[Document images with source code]
BEGIN

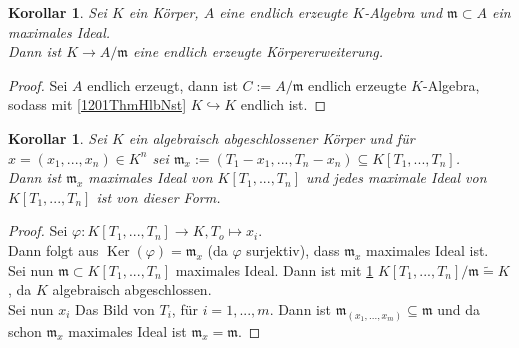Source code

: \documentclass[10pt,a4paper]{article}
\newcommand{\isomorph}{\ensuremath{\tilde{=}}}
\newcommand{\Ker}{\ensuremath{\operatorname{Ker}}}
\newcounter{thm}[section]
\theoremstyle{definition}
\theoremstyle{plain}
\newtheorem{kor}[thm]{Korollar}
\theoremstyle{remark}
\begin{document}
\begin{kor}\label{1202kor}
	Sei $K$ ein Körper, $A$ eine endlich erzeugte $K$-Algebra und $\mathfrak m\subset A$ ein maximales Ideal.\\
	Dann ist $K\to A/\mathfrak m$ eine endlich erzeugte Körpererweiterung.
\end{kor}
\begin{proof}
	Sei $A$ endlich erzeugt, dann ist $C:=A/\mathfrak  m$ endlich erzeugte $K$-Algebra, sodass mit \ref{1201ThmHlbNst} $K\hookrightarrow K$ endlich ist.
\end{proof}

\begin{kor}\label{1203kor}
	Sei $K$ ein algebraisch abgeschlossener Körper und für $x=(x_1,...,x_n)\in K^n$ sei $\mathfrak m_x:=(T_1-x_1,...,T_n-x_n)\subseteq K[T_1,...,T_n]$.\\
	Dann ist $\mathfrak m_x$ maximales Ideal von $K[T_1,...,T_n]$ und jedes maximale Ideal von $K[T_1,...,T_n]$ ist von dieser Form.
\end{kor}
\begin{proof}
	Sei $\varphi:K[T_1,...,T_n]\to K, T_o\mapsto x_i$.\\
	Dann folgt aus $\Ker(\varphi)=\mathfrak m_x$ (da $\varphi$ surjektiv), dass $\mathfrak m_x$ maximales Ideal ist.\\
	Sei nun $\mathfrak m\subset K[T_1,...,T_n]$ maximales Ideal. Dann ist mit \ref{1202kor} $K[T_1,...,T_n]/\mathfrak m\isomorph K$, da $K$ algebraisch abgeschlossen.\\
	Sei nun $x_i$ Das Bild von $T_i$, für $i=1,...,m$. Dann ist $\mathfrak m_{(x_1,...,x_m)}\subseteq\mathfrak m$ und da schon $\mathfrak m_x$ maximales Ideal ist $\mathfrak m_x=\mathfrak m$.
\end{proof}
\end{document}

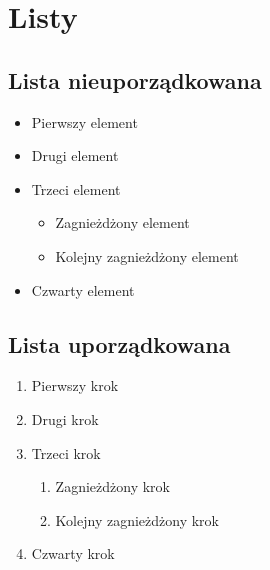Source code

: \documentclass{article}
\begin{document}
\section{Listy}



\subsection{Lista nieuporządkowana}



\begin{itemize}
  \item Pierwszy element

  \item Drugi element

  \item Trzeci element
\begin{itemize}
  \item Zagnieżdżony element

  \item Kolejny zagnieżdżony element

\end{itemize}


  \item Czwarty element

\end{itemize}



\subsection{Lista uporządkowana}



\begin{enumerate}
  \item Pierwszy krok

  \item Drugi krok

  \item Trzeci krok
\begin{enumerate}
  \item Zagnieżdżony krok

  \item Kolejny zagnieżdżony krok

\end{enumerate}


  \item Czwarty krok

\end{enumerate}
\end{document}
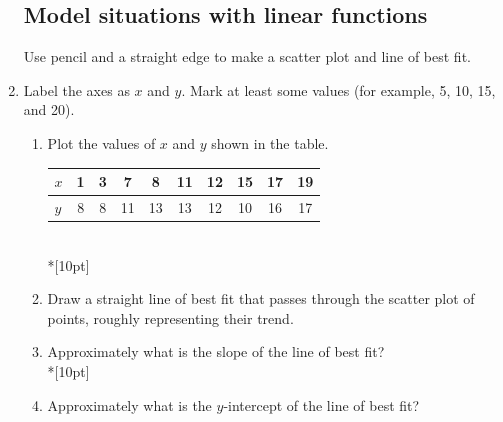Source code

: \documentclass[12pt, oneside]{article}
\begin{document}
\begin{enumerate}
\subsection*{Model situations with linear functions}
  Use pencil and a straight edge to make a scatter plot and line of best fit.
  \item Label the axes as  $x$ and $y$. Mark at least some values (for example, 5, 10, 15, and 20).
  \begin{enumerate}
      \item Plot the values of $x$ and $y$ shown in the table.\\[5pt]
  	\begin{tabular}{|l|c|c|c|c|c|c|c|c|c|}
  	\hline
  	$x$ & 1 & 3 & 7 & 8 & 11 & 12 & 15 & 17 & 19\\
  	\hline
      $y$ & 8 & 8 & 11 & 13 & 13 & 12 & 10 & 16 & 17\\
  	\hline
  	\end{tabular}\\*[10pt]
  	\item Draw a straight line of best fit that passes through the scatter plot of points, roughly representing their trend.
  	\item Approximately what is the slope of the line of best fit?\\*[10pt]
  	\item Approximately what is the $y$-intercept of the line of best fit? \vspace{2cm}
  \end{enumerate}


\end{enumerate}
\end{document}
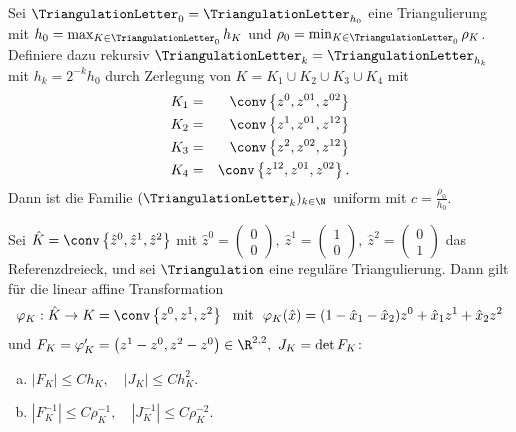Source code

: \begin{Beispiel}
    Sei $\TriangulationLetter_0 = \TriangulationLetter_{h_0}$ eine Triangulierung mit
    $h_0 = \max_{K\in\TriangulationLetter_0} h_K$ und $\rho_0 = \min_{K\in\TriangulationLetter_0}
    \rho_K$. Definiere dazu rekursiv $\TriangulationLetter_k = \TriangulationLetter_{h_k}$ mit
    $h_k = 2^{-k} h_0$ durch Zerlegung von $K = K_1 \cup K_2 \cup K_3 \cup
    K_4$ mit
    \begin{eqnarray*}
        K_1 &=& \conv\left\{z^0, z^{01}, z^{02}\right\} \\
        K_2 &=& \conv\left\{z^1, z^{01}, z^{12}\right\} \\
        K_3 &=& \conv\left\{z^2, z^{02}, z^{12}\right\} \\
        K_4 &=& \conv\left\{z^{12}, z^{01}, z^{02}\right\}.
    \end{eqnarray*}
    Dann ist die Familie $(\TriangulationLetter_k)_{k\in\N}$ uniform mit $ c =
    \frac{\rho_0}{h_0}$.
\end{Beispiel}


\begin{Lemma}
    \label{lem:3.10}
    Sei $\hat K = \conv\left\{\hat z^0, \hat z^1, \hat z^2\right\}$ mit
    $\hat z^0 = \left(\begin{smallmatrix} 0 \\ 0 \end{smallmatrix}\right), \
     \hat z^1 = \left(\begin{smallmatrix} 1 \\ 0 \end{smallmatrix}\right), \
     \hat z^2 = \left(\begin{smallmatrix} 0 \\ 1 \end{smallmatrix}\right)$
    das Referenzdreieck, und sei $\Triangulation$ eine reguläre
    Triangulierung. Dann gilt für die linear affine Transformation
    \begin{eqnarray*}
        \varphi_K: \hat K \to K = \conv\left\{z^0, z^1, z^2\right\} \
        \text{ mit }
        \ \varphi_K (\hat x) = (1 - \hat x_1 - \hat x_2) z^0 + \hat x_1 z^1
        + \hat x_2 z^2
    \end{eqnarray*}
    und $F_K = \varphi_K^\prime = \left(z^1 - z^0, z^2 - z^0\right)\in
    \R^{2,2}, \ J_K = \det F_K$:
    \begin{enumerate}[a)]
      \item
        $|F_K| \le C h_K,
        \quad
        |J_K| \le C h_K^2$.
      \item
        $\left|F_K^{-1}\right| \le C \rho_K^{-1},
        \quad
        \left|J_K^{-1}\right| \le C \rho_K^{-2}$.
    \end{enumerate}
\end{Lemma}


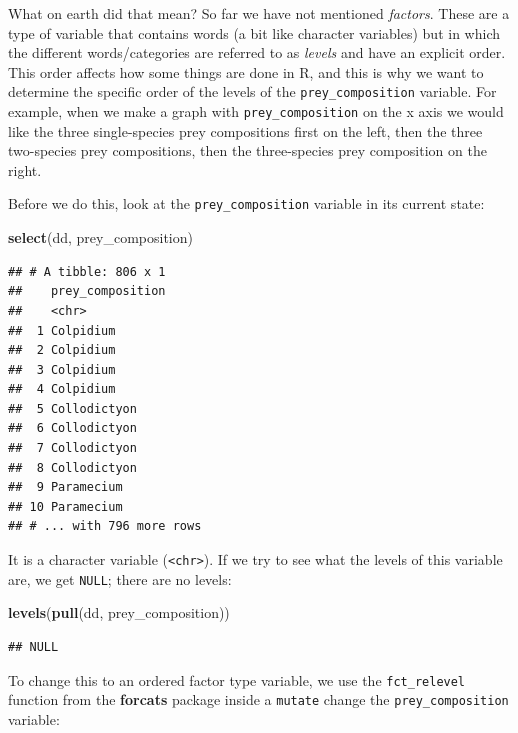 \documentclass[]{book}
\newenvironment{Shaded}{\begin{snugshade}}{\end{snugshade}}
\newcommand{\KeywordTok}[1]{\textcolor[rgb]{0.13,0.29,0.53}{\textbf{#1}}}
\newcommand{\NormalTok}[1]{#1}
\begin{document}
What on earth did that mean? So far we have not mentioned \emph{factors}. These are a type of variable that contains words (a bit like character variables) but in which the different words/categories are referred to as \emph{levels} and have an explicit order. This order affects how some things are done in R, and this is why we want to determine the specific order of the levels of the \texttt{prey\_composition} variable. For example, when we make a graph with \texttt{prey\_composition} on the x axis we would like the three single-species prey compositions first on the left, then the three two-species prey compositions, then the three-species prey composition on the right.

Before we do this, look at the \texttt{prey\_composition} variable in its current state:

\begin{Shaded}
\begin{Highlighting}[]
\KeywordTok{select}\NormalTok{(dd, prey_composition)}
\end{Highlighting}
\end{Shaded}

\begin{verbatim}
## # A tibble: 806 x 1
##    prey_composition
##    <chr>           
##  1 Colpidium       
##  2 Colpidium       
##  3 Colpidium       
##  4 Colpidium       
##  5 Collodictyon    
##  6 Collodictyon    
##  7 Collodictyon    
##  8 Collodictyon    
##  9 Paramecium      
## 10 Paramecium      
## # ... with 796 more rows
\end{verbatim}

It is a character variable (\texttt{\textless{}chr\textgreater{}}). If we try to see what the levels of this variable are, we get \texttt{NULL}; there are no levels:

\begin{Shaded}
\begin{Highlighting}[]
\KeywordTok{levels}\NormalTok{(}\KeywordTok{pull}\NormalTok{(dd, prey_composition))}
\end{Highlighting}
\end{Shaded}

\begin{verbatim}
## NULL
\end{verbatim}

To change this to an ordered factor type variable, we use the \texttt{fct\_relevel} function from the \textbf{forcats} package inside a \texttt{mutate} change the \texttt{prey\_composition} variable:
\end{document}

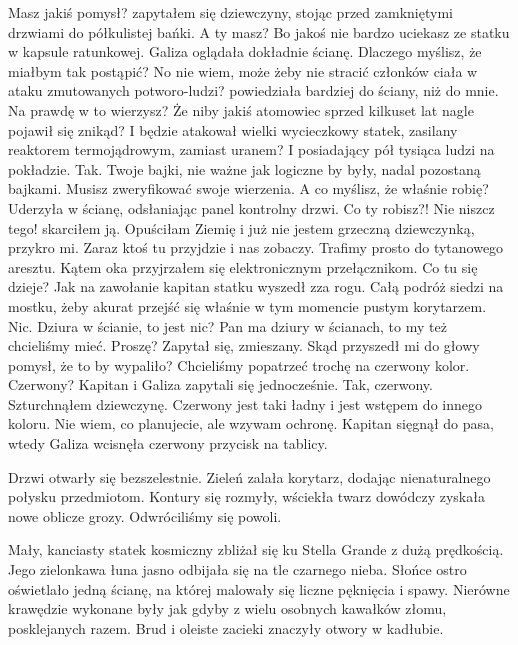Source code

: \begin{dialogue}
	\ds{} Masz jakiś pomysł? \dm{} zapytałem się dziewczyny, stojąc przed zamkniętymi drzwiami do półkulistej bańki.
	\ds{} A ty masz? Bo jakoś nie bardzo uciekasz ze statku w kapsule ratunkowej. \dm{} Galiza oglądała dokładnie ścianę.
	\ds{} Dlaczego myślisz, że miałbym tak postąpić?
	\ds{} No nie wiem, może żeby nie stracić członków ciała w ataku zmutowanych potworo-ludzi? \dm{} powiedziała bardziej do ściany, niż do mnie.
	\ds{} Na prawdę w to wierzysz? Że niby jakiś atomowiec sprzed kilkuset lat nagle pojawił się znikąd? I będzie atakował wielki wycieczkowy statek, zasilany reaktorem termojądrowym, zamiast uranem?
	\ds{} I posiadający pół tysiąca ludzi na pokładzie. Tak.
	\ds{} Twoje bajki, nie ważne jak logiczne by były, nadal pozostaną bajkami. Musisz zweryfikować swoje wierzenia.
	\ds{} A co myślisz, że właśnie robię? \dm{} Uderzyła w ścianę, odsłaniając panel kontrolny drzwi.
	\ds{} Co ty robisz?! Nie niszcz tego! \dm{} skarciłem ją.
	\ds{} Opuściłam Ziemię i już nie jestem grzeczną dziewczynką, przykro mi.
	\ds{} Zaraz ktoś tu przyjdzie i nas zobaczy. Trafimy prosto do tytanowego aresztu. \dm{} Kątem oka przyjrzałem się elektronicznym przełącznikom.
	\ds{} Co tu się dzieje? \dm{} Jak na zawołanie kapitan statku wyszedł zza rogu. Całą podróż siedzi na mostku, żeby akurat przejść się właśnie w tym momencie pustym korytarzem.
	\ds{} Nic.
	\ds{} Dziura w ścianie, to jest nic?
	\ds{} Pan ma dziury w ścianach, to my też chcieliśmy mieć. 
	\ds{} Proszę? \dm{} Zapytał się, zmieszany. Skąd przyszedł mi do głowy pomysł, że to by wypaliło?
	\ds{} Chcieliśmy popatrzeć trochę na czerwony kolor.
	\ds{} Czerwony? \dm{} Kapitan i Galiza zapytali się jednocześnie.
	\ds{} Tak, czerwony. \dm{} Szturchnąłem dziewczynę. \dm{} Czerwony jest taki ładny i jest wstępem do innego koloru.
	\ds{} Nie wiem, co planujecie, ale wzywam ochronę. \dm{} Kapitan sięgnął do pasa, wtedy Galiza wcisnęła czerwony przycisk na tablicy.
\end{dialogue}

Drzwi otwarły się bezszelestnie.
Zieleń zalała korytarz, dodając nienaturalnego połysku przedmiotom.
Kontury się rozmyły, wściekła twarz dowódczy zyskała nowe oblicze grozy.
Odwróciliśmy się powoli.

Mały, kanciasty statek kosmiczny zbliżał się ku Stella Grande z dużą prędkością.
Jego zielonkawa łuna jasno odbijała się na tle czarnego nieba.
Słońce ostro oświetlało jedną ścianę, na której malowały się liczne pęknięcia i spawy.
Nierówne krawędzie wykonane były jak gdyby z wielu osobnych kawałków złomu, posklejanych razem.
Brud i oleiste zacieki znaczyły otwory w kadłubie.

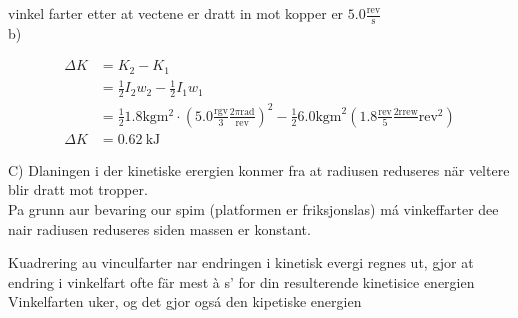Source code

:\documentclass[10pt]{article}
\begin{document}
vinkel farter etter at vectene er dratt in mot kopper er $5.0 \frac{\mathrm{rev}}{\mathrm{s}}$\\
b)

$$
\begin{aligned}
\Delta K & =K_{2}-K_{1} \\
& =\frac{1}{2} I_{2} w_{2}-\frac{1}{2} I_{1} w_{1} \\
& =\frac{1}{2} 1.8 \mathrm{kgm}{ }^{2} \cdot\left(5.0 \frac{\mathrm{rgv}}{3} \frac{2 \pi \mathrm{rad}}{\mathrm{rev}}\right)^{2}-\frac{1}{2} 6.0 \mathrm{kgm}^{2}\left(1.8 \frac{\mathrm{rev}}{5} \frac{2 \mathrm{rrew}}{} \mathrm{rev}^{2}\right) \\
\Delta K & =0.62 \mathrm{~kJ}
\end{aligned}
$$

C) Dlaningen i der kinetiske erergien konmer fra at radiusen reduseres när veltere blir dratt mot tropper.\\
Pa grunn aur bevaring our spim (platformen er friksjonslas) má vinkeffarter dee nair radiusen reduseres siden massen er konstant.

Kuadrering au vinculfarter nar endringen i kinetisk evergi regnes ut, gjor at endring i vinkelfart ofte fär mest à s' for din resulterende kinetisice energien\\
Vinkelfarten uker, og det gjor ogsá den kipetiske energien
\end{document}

END

YOUR GOAL
Reproduce verbatim the lines above, from the line with "zapytali się jednocześnie." through the line with "Słońce ostro oświetlało".

ANSWER TO THE PROBLEM
	\ds{} Czerwony? \dm{} Kapitan i Galiza zapytali się jednocześnie.
	\ds{} Tak, czerwony. \dm{} Szturchnąłem dziewczynę. \dm{} Czerwony jest taki ładny i jest wstępem do innego koloru.
	\ds{} Nie wiem, co planujecie, ale wzywam ochronę. \dm{} Kapitan sięgnął do pasa, wtedy Galiza wcisnęła czerwony przycisk na tablicy.
\end{dialogue}

Drzwi otwarły się bezszelestnie.
Zieleń zalała korytarz, dodając nienaturalnego połysku przedmiotom.
Kontury się rozmyły, wściekła twarz dowódczy zyskała nowe oblicze grozy.
Odwróciliśmy się powoli.

Mały, kanciasty statek kosmiczny zbliżał się ku Stella Grande z dużą prędkością.
Jego zielonkawa łuna jasno odbijała się na tle czarnego nieba.
Słońce ostro oświetlało jedną ścianę, na której malowały się liczne pęknięcia i spawy.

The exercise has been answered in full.